Today marks Qixi Festival, the only Chinese festival devoted to love. In this episode of Mastering Chinese Poetry, we take a look at a classic love poem by Tang Dynasty (618-907) poet Li Shangyin.
In style and structure, some of Tang Dynasty poet Li Shangyin's untitled works gleam with sadness and sentimentality. Love is hard to put into words, but Li knew his way around the intricate description of love that one feels but cannot express.
As last night twinkle stars, as last night blows the breeze,
West of the painted bower, east of Cassia Hall.
Having no wings I can't fly to you as I please;
(Translated by Xu Yuanchong)
zuó yè xīng chén zuó yè fēng
huà lóu xī pàn guì táng dōng
The first two sentences are about a happy get-together the previous night, giving a sense of time and place. The twinkling stars and gentle breeze at nightfall, amid a warm, quiet and romantic atmosphere.
"West of the painted bower, east of Cassia Hall." By not revealing the exact location, the poet heightens the atmosphere. It was the right moment at a beautiful place, leaving the poet with an enduring and magical sensation.
shēn wú cǎi fèng shuāng fēi yì
xīn yǒu líng xī yī diǎn tōng
The following two sentences are a perfect couplet, expressing the quiet desperation of lovesickness when they are apart.

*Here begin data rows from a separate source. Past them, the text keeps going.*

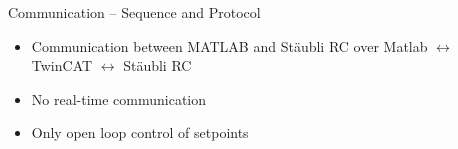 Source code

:\documentclass[
xcolor=dvipsnames,
aspectratio=169,
9pt,
]{beamer}
\begin{document}
\begin{frame}{Communication -- Sequence and Protocol}
%
%


\begin{itemize}
	\item Communication between MATLAB and Stäubli RC over Matlab \(\leftrightarrow\) TwinCAT \(\leftrightarrow\) Stäubli RC 
	\item No real-time  communication
	\item Only open loop control of setpoints
\end{itemize}

\end{frame}
\end{document}
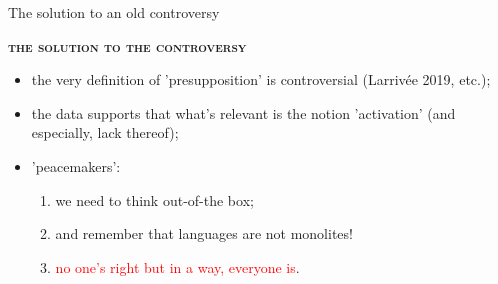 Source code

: \documentclass[lesson_slides]{subfiles}
\begin{document}
\begin{frame}[c]{The solution to an old controversy}

        \noindent \textbf{\textsc{the solution to the controversy}}
        \pause
        \begin{itemize}
            \item[\ding{227}] the very definition of 'presupposition' is controversial (Larrivée 2019, etc.); \pause
            \item[\ding{227}] the data supports that what's relevant is the notion 'activation' \pause (and especially, lack thereof); \pause
            \item[\ding{227}] 'peacemakers': \pause
            \begin{enumerate}
                \item we need to think out-of-the box; \pause
                \item and remember that languages are not monolites! \pause
                \item \textcolor{red}{no one's right but in a way, everyone is}.
            \end{enumerate}
        \end{itemize}

\end{frame}
\end{document}
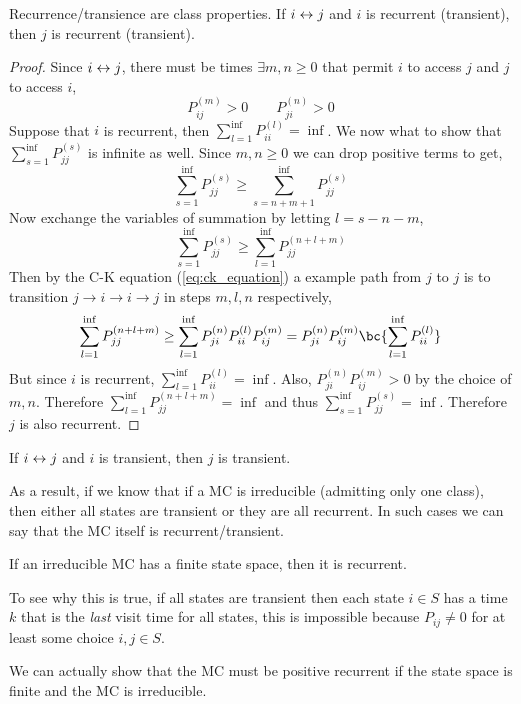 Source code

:\documentclass{article}
\begin{document}
\begin{theorem}
Recurrence/transience are class properties. If $i \leftrightarrow j$ and $i$ is recurrent (transient), then $j$ is recurrent (transient).
\end{theorem}
\begin{proof}
    Since $i \leftrightarrow j$, there must be times $\exists m,n \geq 0$ that permit $i$ to access $j$ and $j$ to access $i$,
    \[ P_{ij}^{(m)} > 0 \qquad P_{ji}^{(n)} > 0 \]
    Suppose that $i$ is recurrent, then $\sum_{l=1}^{\inf}P_{ii}^{(l)} = \inf$. We now what to show that $\sum_{s=1}^{\inf}P_{jj}^{(s)}$ is infinite as well. Since $m,n \geq 0$ we can drop positive terms to get,
    \[ \sum_{s=1}^{\inf}P_{jj}^{(s)} \geq \sum_{s=n+m+1}^{\inf}P_{jj}^{(s)} \]
    Now exchange the variables of summation by letting $l = s- n-m$,
    \[ \sum_{s=1}^{\inf}P_{jj}^{(s)} \geq \sum_{l=1}^{\inf}P_{jj}^{(n+l+m)} \]
    Then by the C-K equation (\cref{eq:ck_equation}) a example path from $j$ to $j$ is to transition $j \to i \to i \to j$ in steps $m, l, n$ respectively,
    \[ \sum_{l=1}^{\inf}P_{jj}^{(n+l+m)} \geq  \sum_{l=1}^{\inf}P_{ji}^{(n)}P_{ii}^{(l)}P_{ij}^{(m)} = P_{ji}^{(n)}P_{ij}^{(m)}\bc{\sum_{l=1}^{\inf}P_{ii}^{(l)}} \]
    But since $i$ is recurrent, $\sum_{l=1}^{\inf}P_{ii}^{(l)} = \inf$. Also, $P_{ji}^{(n)}P_{ij}^{(m)} > 0$ by the choice of $m,n$. Therefore $\sum_{l=1}^{\inf}P_{jj}^{(n+l+m)} = \inf$ and thus $\sum_{s=1}^{\inf}P_{jj}^{(s)} = \inf$. Therefore $j$ is also recurrent.
\end{proof}
\begin{corollary}
    If $i \leftrightarrow j$ and $i$ is transient, then $j$ is transient.
\end{corollary}
As a result, if we know that if a MC is irreducible (admitting only one class), then either all states are transient or they are all recurrent. In such cases we can say that the MC itself is recurrent/transient.

\begin{theorem}
    If an irreducible MC has a finite state space, then it is recurrent.
\end{theorem}

To see why this is true, if all states are transient then each state $i \in S$ has a time $k$ that is the \textit{last} visit time for all states, this is impossible because $P_{ij} \neq 0$ for at least some choice $i,j \in S$.

\begin{remark}
    We can actually show that the MC must be positive recurrent if the state space is finite and the MC is irreducible.
\end{remark}
\end{document}
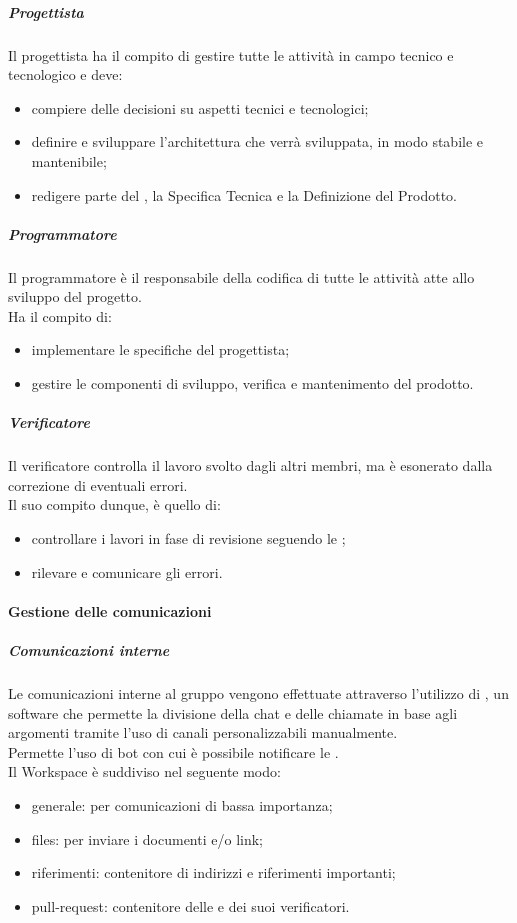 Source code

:     		\subparagraph{Progettista}
    		Il progettista ha il compito di gestire tutte le attività in campo tecnico e tecnologico e deve:
    		\begin{itemize}
    			\item compiere delle decisioni su aspetti tecnici e tecnologici;
    			\item definire e sviluppare l'architettura che verrà sviluppata, in modo stabile e mantenibile;
    			\item redigere parte del , la Specifica Tecnica e la Definizione del Prodotto.
    		\end{itemize}

    		\subparagraph{Programmatore}
    		Il programmatore è il responsabile della codifica di tutte le attività atte allo sviluppo del progetto.\\
    		Ha il compito di:
    		\begin{itemize}
    			\item implementare le specifiche del progettista;
    			\item gestire le componenti di sviluppo, verifica e mantenimento del prodotto.
    		\end{itemize}

    		\subparagraph{Verificatore}
    		Il verificatore controlla il lavoro svolto dagli altri membri, ma è esonerato dalla correzione di eventuali errori.\\
    		Il suo compito dunque, è quello di:

    		\begin{itemize}
    			\item controllare i lavori in fase di revisione seguendo le ;
    			\item rilevare e comunicare gli errori.
    		\end{itemize}

		\paragraph{Gestione delle comunicazioni}
    		\subparagraph{Comunicazioni interne}
    		Le comunicazioni interne al gruppo vengono effettuate attraverso l'utilizzo di , un software che permette la divisione della chat e delle chiamate in base agli argomenti tramite l'uso di canali personalizzabili manualmente. \\ Permette l'uso di bot con cui è possibile notificare le .\\
    		Il Workspace è suddiviso nel seguente modo:
    		\begin{itemize}
    		 	\item {\ttfamily generale}: per comunicazioni di bassa importanza;
    		 	\item {\ttfamily files}: per inviare i documenti e/o link;
    		 	\item {\ttfamily riferimenti}: contenitore di indirizzi e riferimenti importanti;
    		    \item {\ttfamily pull-request}: contenitore delle  e dei suoi verificatori.
    		\end{itemize}

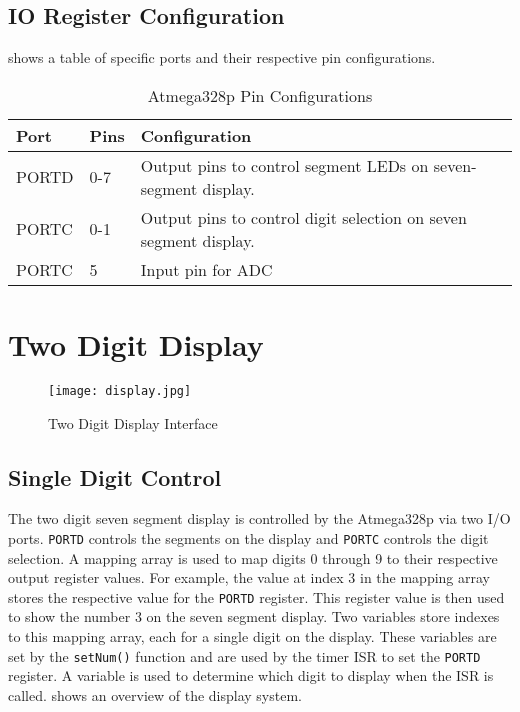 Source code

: \documentclass[main.tex]{subfiles}
\begin{document}
		\subsection{IO Register Configuration}
		 shows a table of specific ports and their
		respective pin configurations.

		\begin{table}[H]
			\begin{center}
				\begin{tabularx}{\textwidth}{llX} 
					Port & Pins & Configuration \\ \hline \hline
					PORTD & 0-7 & Output pins to control segment LEDs on seven-segment display. \\ \hline
					PORTC & 0-1 & Output pins to control digit selection on seven segment	display. \\ \hline
					PORTC & 5 & Input pin for ADC 
				\end{tabularx}
				\caption{Atmega328p Pin Configurations}
				\label{tab:pinConfig}
			\end{center}
		\end{table}
	
	\section{Two Digit Display}
		\begin{figure}[H]
			\begin{center}
				\texttt{[image: display.jpg]}
			\end{center}
			\caption{Two Digit Display Interface}
			\label{fig:twoDigitIfc}
		\end{figure}
		\subsection{Single Digit Control}

		The two digit seven segment display is controlled by the Atmega328p via two
		I/O ports. \lstinline{PORTD} controls the segments on the display and
		\lstinline{PORTC} controls the digit selection. A mapping array is used to
		map digits 0 through 9 to their respective output register values. For
		example, the value at index 3 in the mapping array stores the respective
		value for the \lstinline{PORTD} register. This register value is then used
		to show the number 3 on the seven segment display. Two variables store
		indexes to this mapping array, each for a single digit on the display. These
		variables are set by the \lstinline{setNum()} function and are used by the
		timer ISR to set the \lstinline{PORTD} register. A variable is used to
		determine which digit to display when the ISR is called.
		 shows an overview of the display system.
\end{document}
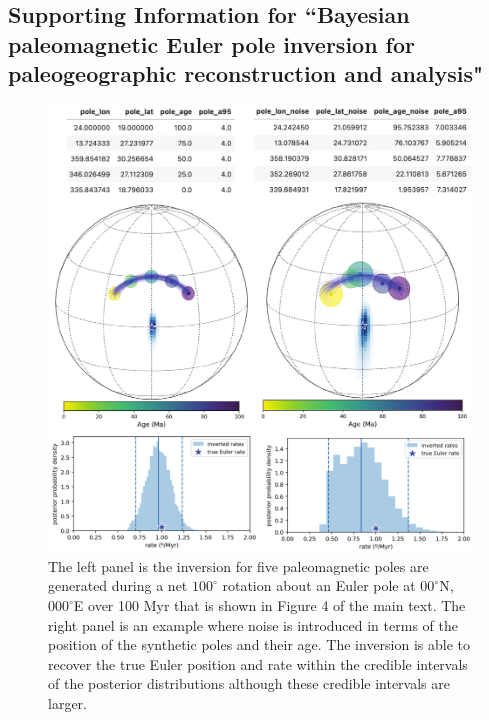 \documentclass[11pt,letterpaper]{article}
\begin{document}
\renewcommand{\thefigure}{S\arabic{figure}}
\renewcommand{\thetable}{S\arabic{table}}
\subsection*{Supporting Information for ``Bayesian paleomagnetic Euler pole inversion for paleogeographic reconstruction and analysis"}

\begin{figure}[h!]
\noindent\includegraphics[width=6 in]{SI_fig_synthetic_noise.pdf}
\caption{The left panel is the inversion for five paleomagnetic poles are generated during a net $100^\circ$ rotation about an Euler pole at $00^\circ$N, $000^\circ$E over 100 Myr that is shown in Figure 4 of the main text. The right panel is an example where noise is introduced in terms of the position of the synthetic poles and their age. The inversion is able to recover the true Euler position and rate within the credible intervals of the posterior distributions although these credible intervals are larger.}
\label{pdffiguresample}
\end{figure}
\end{document}
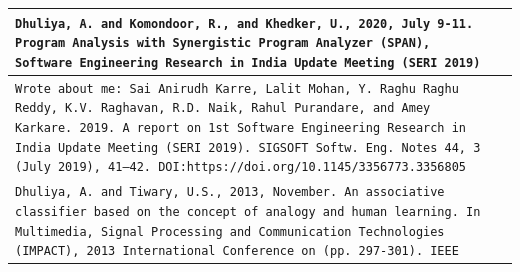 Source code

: \documentclass[a4paper,12pt]{article}
\begin{document}
\begin{flushleft}
\begin{tabular}{ m{} M{0.05\textwidth}}
\rule[13pt]{0ex}{0ex}\texttt{Dhuliya, A. and Komondoor, R., and Khedker, U., 2020, July 9-11. Program Analysis with Synergistic Program Analyzer (SPAN), Software Engineering Research in India Update Meeting (SERI 2019)} & \\ \hline

\rule[13pt]{0ex}{0ex}\texttt{Wrote about me: Sai Anirudh Karre, Lalit Mohan, Y. Raghu Raghu Reddy, K.V. Raghavan, R.D. Naik, Rahul Purandare, and Amey Karkare. 2019. A report on 1st Software Engineering Research in India Update Meeting (SERI 2019). SIGSOFT Softw. Eng. Notes 44, 3 (July 2019), 41–42. DOI:https://doi.org/10.1145/3356773.3356805} & \\ \hline

\rule[13pt]{0ex}{0ex}\texttt{Dhuliya, A. and Tiwary, U.S., 2013, November. An associative classifier based on the concept of analogy and human learning. In Multimedia, Signal Processing and Communication Technologies (IMPACT), 2013 International Conference on (pp. 297-301). IEEE} & \\ \hline
\end{tabular}

%
%
%
%
%



\end{flushleft}
\end{document}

"Having no wings I can't fly to you as I please," shows the sorrow the poet suffered at being apart from his loved one. While "Our hearts at one, your ears can hear my inner call," highlights the strong bond between them that they can still feel connected, despite the distance from each other.
The mixed feelings of grief and joy become one by contrast - there is sweetness in pain; there is hope in loneliness. In the poem, subtle and complex mental activities between lovers are put under the microscope. By extension, two people sharing a close bond can also refer to friendship.
After all, a happy and healthy relationship can bring out the best in people. And the common pursuit of a perfect fit is always being able to understand each other with a simple expression in the eyes rather than a lengthy conversation.
One of the reasons these lines are still quoted today is that the poem delivers messages that are linked to the notion of "soulmate" in the West. The Greek philosopher Plato wrote about love in his work, the Symposium, love is simply the name for the desire and pursuit of the whole.
You may search for your soulmate, but you may not find the person. If you're lucky enough to find your soulmate, then cherish your blessings and happy Chinese Valentine's Day!